What is required ::
Copy each line below in which the string "Comparing" occurs.

Working data ::
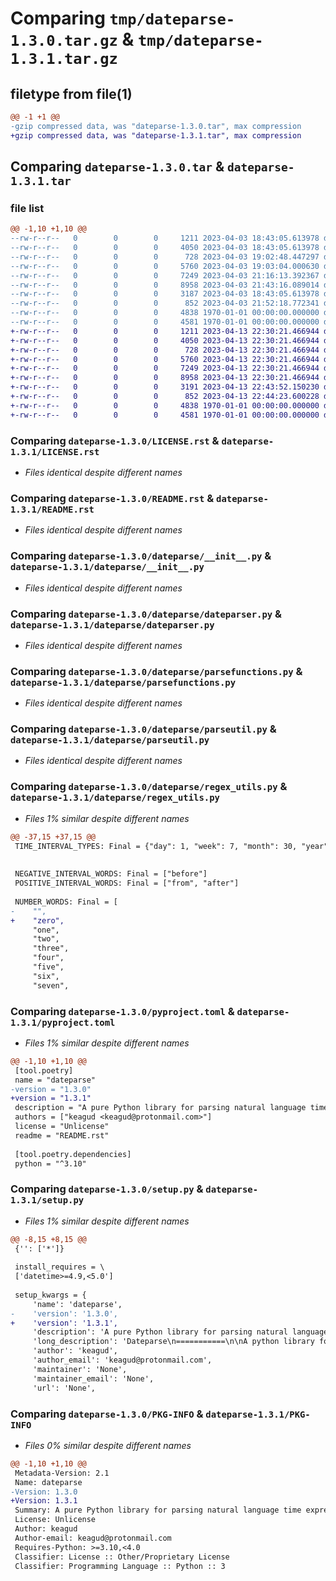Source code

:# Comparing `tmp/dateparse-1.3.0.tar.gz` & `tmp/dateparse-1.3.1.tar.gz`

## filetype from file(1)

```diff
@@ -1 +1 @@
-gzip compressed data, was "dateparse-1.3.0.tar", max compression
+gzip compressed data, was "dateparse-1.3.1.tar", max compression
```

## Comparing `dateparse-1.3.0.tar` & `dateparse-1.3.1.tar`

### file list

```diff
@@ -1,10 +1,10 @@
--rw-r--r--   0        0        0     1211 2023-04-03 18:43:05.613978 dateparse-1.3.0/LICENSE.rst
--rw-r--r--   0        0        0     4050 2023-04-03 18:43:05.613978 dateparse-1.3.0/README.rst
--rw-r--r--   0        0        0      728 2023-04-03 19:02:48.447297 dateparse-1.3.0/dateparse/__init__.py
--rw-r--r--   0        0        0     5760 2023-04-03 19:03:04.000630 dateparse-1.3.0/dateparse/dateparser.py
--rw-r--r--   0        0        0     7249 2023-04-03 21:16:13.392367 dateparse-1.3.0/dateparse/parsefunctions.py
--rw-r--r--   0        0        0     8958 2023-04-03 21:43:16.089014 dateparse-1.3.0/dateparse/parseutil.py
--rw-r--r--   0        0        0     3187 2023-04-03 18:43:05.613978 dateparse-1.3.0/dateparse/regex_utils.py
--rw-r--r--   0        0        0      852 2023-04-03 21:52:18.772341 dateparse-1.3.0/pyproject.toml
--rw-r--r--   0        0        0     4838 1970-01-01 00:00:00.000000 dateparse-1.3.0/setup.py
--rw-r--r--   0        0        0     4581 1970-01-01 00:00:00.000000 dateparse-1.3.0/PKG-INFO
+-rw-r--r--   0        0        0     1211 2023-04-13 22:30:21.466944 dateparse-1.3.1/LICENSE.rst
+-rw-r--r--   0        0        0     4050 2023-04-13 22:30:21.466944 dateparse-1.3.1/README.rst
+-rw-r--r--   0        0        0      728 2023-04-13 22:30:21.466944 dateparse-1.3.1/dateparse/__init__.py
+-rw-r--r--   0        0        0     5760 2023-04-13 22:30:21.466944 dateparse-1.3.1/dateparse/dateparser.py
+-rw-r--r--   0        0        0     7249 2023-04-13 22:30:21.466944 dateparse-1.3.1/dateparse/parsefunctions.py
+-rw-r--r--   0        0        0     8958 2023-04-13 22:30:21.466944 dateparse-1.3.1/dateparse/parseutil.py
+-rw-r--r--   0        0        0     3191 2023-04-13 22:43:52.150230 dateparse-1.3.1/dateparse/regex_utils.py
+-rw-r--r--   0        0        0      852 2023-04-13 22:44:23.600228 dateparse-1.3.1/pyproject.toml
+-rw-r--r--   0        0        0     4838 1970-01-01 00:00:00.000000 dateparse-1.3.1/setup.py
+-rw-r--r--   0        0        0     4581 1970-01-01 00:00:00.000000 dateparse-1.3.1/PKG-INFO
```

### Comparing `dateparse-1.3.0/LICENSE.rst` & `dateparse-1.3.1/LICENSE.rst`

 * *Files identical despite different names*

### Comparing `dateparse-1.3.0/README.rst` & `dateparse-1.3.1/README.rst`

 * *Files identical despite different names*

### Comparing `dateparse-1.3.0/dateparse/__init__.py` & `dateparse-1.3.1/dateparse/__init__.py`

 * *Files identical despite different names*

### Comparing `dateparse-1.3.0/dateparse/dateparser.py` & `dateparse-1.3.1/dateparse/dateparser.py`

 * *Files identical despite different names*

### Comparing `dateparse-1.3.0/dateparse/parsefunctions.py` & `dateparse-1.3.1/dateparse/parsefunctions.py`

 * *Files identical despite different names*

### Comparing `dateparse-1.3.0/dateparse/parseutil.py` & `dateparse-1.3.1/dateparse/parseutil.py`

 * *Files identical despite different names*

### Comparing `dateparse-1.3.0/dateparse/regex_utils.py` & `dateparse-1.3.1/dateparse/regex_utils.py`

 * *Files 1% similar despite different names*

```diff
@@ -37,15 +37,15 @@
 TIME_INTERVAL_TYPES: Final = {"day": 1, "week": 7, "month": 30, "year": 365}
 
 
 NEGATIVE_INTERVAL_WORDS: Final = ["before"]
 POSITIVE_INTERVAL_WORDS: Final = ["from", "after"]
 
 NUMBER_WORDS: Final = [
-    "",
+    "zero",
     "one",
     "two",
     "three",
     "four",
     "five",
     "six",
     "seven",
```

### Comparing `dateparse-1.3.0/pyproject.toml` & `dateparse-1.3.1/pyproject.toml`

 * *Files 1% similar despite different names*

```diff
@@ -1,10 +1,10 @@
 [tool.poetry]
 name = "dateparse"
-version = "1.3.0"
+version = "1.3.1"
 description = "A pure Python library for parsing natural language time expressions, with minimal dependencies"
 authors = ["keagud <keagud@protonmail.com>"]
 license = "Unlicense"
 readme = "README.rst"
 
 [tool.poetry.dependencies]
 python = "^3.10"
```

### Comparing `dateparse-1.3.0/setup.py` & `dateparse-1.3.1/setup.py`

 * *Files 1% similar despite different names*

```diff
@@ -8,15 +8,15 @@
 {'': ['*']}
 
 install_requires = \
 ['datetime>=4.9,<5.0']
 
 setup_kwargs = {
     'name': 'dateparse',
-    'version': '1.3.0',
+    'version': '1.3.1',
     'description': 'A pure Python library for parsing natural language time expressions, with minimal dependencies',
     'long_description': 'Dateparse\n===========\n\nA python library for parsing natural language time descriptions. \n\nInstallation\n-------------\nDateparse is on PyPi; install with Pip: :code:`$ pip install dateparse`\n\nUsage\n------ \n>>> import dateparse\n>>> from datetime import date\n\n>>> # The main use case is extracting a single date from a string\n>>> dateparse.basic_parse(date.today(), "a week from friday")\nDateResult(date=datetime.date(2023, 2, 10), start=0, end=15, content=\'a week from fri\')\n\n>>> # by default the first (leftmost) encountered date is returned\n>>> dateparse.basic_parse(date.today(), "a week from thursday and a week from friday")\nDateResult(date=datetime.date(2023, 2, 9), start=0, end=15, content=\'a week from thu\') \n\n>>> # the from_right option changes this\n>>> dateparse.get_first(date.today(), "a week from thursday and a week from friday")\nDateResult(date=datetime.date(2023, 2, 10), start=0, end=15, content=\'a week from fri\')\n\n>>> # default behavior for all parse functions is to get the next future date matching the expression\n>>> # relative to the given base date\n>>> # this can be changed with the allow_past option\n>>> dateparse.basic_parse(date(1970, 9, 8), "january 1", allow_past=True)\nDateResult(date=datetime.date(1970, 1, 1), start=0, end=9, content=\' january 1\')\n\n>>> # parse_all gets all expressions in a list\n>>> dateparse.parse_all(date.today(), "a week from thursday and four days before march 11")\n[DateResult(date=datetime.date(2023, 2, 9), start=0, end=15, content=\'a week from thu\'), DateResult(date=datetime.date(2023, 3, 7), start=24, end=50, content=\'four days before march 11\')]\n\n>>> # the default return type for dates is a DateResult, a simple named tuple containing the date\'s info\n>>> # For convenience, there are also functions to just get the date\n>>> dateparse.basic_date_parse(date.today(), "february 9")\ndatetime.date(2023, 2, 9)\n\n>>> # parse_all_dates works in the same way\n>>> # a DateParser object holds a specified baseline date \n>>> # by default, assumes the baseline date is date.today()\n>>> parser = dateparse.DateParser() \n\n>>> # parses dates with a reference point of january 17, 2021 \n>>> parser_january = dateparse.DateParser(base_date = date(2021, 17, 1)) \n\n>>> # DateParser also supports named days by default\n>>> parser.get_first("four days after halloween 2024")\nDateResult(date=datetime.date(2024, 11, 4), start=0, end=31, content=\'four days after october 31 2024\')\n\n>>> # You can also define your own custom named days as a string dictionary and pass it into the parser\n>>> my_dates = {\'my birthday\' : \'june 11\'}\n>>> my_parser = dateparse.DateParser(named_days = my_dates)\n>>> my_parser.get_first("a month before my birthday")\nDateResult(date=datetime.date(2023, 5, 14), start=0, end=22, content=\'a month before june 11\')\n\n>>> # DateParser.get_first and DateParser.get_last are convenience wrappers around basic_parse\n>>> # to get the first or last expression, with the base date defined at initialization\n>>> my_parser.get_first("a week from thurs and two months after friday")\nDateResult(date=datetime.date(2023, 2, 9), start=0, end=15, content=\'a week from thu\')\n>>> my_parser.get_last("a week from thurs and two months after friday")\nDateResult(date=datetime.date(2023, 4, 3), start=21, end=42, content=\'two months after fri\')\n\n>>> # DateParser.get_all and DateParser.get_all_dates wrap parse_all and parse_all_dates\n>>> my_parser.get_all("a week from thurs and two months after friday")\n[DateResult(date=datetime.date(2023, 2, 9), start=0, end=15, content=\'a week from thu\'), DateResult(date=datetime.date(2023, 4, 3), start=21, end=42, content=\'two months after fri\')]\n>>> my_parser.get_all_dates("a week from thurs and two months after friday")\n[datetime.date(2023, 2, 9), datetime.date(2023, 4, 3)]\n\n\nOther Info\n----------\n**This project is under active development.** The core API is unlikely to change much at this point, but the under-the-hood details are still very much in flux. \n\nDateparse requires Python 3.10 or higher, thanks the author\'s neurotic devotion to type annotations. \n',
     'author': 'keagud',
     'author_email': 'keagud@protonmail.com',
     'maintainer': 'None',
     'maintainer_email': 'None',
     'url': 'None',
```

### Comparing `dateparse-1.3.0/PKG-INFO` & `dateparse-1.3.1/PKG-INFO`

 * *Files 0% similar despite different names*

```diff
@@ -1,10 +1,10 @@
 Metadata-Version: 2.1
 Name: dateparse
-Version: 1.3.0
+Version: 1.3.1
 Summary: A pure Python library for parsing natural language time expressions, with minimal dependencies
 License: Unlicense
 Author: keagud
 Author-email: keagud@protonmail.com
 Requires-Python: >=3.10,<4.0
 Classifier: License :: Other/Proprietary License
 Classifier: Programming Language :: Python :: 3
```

Answer to this exercise ::
:# Comparing `tmp/dateparse-1.3.0.tar.gz` & `tmp/dateparse-1.3.1.tar.gz`
## Comparing `dateparse-1.3.0.tar` & `dateparse-1.3.1.tar`
### Comparing `dateparse-1.3.0/LICENSE.rst` & `dateparse-1.3.1/LICENSE.rst`
### Comparing `dateparse-1.3.0/README.rst` & `dateparse-1.3.1/README.rst`
### Comparing `dateparse-1.3.0/dateparse/__init__.py` & `dateparse-1.3.1/dateparse/__init__.py`
### Comparing `dateparse-1.3.0/dateparse/dateparser.py` & `dateparse-1.3.1/dateparse/dateparser.py`
### Comparing `dateparse-1.3.0/dateparse/parsefunctions.py` & `dateparse-1.3.1/dateparse/parsefunctions.py`
### Comparing `dateparse-1.3.0/dateparse/parseutil.py` & `dateparse-1.3.1/dateparse/parseutil.py`
### Comparing `dateparse-1.3.0/dateparse/regex_utils.py` & `dateparse-1.3.1/dateparse/regex_utils.py`
### Comparing `dateparse-1.3.0/pyproject.toml` & `dateparse-1.3.1/pyproject.toml`
### Comparing `dateparse-1.3.0/setup.py` & `dateparse-1.3.1/setup.py`
### Comparing `dateparse-1.3.0/PKG-INFO` & `dateparse-1.3.1/PKG-INFO`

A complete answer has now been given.